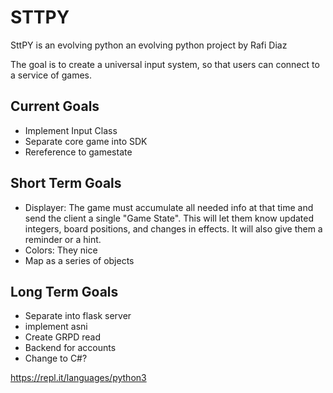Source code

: # STTPY

SttPY is an evolving python an evolving python project by Rafi Diaz

The goal is to create a universal input system, so that users can connect to a service of games.

## Current Goals

- Implement Input Class
- Separate core game into SDK
- Rereference to gamestate

## Short Term Goals
- Displayer: The game must accumulate all needed info at that time and send the client a single "Game State". This will let them know updated integers, board positions, and changes in effects. It will also give them a reminder or a hint.
- Colors: They nice
- Map as a series of objects

## Long Term Goals
- Separate into flask server
- implement asni
- Create GRPD read
- Backend for accounts
- Change to C#?

https://repl.it/languages/python3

§ **EXERCISE REQUIREMENTS**: Up to and including the final line of the data above, please copy every line exactly, starting from the one that contains "## Long Term Goals".

§ **OUTPUT FOR THIS EXERCISE**:
## Long Term Goals
- Separate into flask server
- implement asni
- Create GRPD read
- Backend for accounts
- Change to C#?

https://repl.it/languages/python3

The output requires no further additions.